Write every line below out again, exactly as given, but leave out the pictures.

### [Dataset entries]
═══

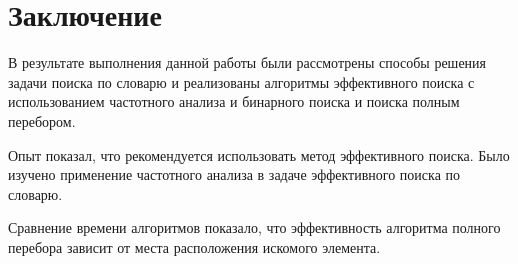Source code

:\chapter*{Заключение}

В результате выполнения данной работы были рассмотрены способы решения задачи поиска по словарю и реализованы алгоритмы эффективного поиска с использованием частотного анализа и бинарного поиска и поиска полным перебором. 

Опыт показал, что рекомендуется использовать метод эффективного поиска. Было изучено применение частотного анализа в задаче эффективного поиска по словарю. 

Сравнение времени алгоритмов показало, что эффективность алгоритма полного перебора зависит от места расположения искомого элемента.
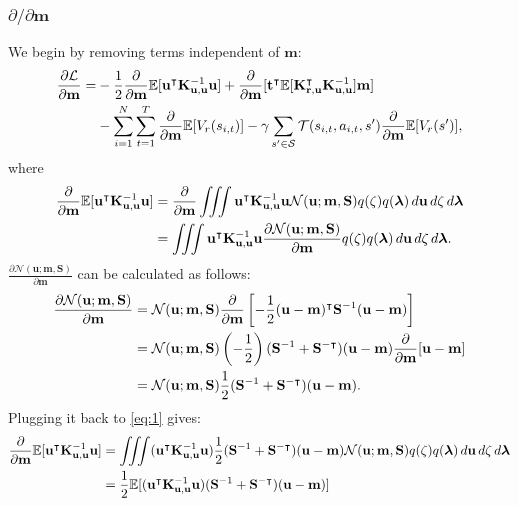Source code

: \documentclass{mprop}
\theoremstyle{definition}
\begin{document}
\subsubsection{$\partial/\partial\mathbf{m}$}

We begin by removing terms independent of $\mathbf{m}$:
\[
  \begin{split}
    \frac{\partial\mathcal{L}}{\partial\mathbf{m}} =
    &-\frac{1}{2}\frac{\partial}{\partial\mathbf{m}}\mathbb{E}[\mathbf{u}^\intercal\mathbf{K}_{\mathbf{u},\mathbf{u}}^{-1}\mathbf{u}]
    + \frac{\partial}{\partial\mathbf{m}}[\mathbf{t}^\intercal\mathbb{E}[\mathbf{K}_{\mathbf{r},\mathbf{u}}^\intercal\mathbf{K}_{\mathbf{u},\mathbf{u}}^{-1}]\mathbf{m}] \\
    &- \sum_{i=1}^N \sum_{t=1}^T \frac{\partial}{\partial\mathbf{m}}\mathbb{E}[V_r(s_{i,t})] -
      \gamma\sum_{s' \in \mathcal{S}} \mathcal{T}(s_{i,t}, a_{i,t},
      s')\frac{\partial}{\partial\mathbf{m}}\mathbb{E}[V_r(s')],
  \end{split}
\]
where
\begin{equation} \label{eq:1}
\begin{split} %
    \dm\mathbb{E}[\mathbf{u}^\intercal\Kuu^{-1}\mathbf{u}] &=
    \dm\iiint\mathbf{u}^\intercal\Kuu^{-1}\mathbf{u}\mathcal{N}(\mathbf{u};
    \mathbf{m},
    \mathbf{S})q(\zeta)q(\bm\lambda)\,d\mathbf{u}\,d\zeta\,d\bm\lambda \\
    &= \iiint\mathbf{u}^\intercal\Kuu^{-1}\mathbf{u}\frac{\partial \mathcal{N}(\mathbf{u}; \mathbf{m}, \mathbf{S})}{\partial \mathbf{m}} q(\zeta)q(\bm\lambda)\,d\mathbf{u}\,d\zeta\,d\bm\lambda.
  \end{split}
\end{equation}
$\frac{\partial \mathcal{N}(\mathbf{u}; \mathbf{m}, \mathbf{S})}{\partial \mathbf{m}}$ can be calculated as
follows: %
\[
  \begin{split}
    \frac{\partial \mathcal{N}(\mathbf{u}; \mathbf{m}, \mathbf{S})}{\partial\mathbf{m}} &=
    \mathcal{N}(\mathbf{u}; \mathbf{m},
    \mathbf{S})\frac{\partial}{\partial\mathbf{m}}\left[-\frac{1}{2}(\mathbf{u} -
      \mathbf{m})^\intercal\mathbf{S}^{-1}(\mathbf{u} - \mathbf{m})\right] \\
    &= \mathcal{N}(\mathbf{u}; \mathbf{m},
    \mathbf{S})\left(-\frac{1}{2}\right)(\mathbf{S}^{-1} +
    \mathbf{S}^{-\intercal})(\mathbf{u} - \mathbf{m})\frac{\partial}{\partial\mathbf{m}}[\mathbf{u} -
    \mathbf{m}] \\
    &= \mathcal{N}(\mathbf{u}; \mathbf{m},
    \mathbf{S})\frac{1}{2}(\mathbf{S}^{-1} + \mathbf{S}^{-\intercal})(\mathbf{u}
    - \mathbf{m}).
  \end{split}
\]
Plugging it back to \eqref{eq:1} gives:
\[
  \begin{split}
    \frac{\partial}{\partial\mathbf{m}}\mathbb{E}[\mathbf{u}^\intercal\mathbf{K}_{\mathbf{u},\mathbf{u}}^{-1}\mathbf{u}] &=
    \iiint(\mathbf{u}^\intercal\mathbf{K}_{\mathbf{u},\mathbf{u}}^{-1}\mathbf{u})\frac{1}{2}(\mathbf{S}^{-1} +
    \mathbf{S}^{-\intercal})(\mathbf{u} - \mathbf{m})\mathcal{N}(\mathbf{u};
    \mathbf{m},
    \mathbf{S})q(\zeta)q(\bm\lambda)\,d\mathbf{u}\,d\zeta\,d\bm\lambda \\
    &=
    \frac{1}{2}\mathbb{E}[(\mathbf{u}^\intercal\mathbf{K}_{\mathbf{u},\mathbf{u}}^{-1}\mathbf{u})(\mathbf{S}^{-1}
    + \mathbf{S}^{-\intercal})(\mathbf{u} - \mathbf{m})]
  \end{split}
\]
\end{document}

═══

### [YOUR RESPONSE]
Source code

:\chapter*{Заключение}

В результате выполнения данной работы были рассмотрены способы решения задачи поиска по словарю и реализованы алгоритмы эффективного поиска с использованием частотного анализа и бинарного поиска и поиска полным перебором. 

Опыт показал, что рекомендуется использовать метод эффективного поиска. Было изучено применение частотного анализа в задаче эффективного поиска по словарю. 

Сравнение времени алгоритмов показало, что эффективность алгоритма полного перебора зависит от места расположения искомого элемента.
Source code

: \documentclass{mprop}
\theoremstyle{definition}
\begin{document}
\subsubsection{$\partial/\partial\mathbf{m}$}

We begin by removing terms independent of $\mathbf{m}$:
\[
  \begin{split}
    \frac{\partial\mathcal{L}}{\partial\mathbf{m}} =
    &-\frac{1}{2}\frac{\partial}{\partial\mathbf{m}}\mathbb{E}[\mathbf{u}^\intercal\mathbf{K}_{\mathbf{u},\mathbf{u}}^{-1}\mathbf{u}]
    + \frac{\partial}{\partial\mathbf{m}}[\mathbf{t}^\intercal\mathbb{E}[\mathbf{K}_{\mathbf{r},\mathbf{u}}^\intercal\mathbf{K}_{\mathbf{u},\mathbf{u}}^{-1}]\mathbf{m}] \\
    &- \sum_{i=1}^N \sum_{t=1}^T \frac{\partial}{\partial\mathbf{m}}\mathbb{E}[V_r(s_{i,t})] -
      \gamma\sum_{s' \in \mathcal{S}} \mathcal{T}(s_{i,t}, a_{i,t},
      s')\frac{\partial}{\partial\mathbf{m}}\mathbb{E}[V_r(s')],
  \end{split}
\]
where
\begin{equation} \label{eq:1}
\begin{split} %
    \dm\mathbb{E}[\mathbf{u}^\intercal\Kuu^{-1}\mathbf{u}] &=
    \dm\iiint\mathbf{u}^\intercal\Kuu^{-1}\mathbf{u}\mathcal{N}(\mathbf{u};
    \mathbf{m},
    \mathbf{S})q(\zeta)q(\bm\lambda)\,d\mathbf{u}\,d\zeta\,d\bm\lambda \\
    &= \iiint\mathbf{u}^\intercal\Kuu^{-1}\mathbf{u}\frac{\partial \mathcal{N}(\mathbf{u}; \mathbf{m}, \mathbf{S})}{\partial \mathbf{m}} q(\zeta)q(\bm\lambda)\,d\mathbf{u}\,d\zeta\,d\bm\lambda.
  \end{split}
\end{equation}
$\frac{\partial \mathcal{N}(\mathbf{u}; \mathbf{m}, \mathbf{S})}{\partial \mathbf{m}}$ can be calculated as
follows: %
\[
  \begin{split}
    \frac{\partial \mathcal{N}(\mathbf{u}; \mathbf{m}, \mathbf{S})}{\partial\mathbf{m}} &=
    \mathcal{N}(\mathbf{u}; \mathbf{m},
    \mathbf{S})\frac{\partial}{\partial\mathbf{m}}\left[-\frac{1}{2}(\mathbf{u} -
      \mathbf{m})^\intercal\mathbf{S}^{-1}(\mathbf{u} - \mathbf{m})\right] \\
    &= \mathcal{N}(\mathbf{u}; \mathbf{m},
    \mathbf{S})\left(-\frac{1}{2}\right)(\mathbf{S}^{-1} +
    \mathbf{S}^{-\intercal})(\mathbf{u} - \mathbf{m})\frac{\partial}{\partial\mathbf{m}}[\mathbf{u} -
    \mathbf{m}] \\
    &= \mathcal{N}(\mathbf{u}; \mathbf{m},
    \mathbf{S})\frac{1}{2}(\mathbf{S}^{-1} + \mathbf{S}^{-\intercal})(\mathbf{u}
    - \mathbf{m}).
  \end{split}
\]
Plugging it back to \eqref{eq:1} gives:
\[
  \begin{split}
    \frac{\partial}{\partial\mathbf{m}}\mathbb{E}[\mathbf{u}^\intercal\mathbf{K}_{\mathbf{u},\mathbf{u}}^{-1}\mathbf{u}] &=
    \iiint(\mathbf{u}^\intercal\mathbf{K}_{\mathbf{u},\mathbf{u}}^{-1}\mathbf{u})\frac{1}{2}(\mathbf{S}^{-1} +
    \mathbf{S}^{-\intercal})(\mathbf{u} - \mathbf{m})\mathcal{N}(\mathbf{u};
    \mathbf{m},
    \mathbf{S})q(\zeta)q(\bm\lambda)\,d\mathbf{u}\,d\zeta\,d\bm\lambda \\
    &=
    \frac{1}{2}\mathbb{E}[(\mathbf{u}^\intercal\mathbf{K}_{\mathbf{u},\mathbf{u}}^{-1}\mathbf{u})(\mathbf{S}^{-1}
    + \mathbf{S}^{-\intercal})(\mathbf{u} - \mathbf{m})]
  \end{split}
\]
\end{document}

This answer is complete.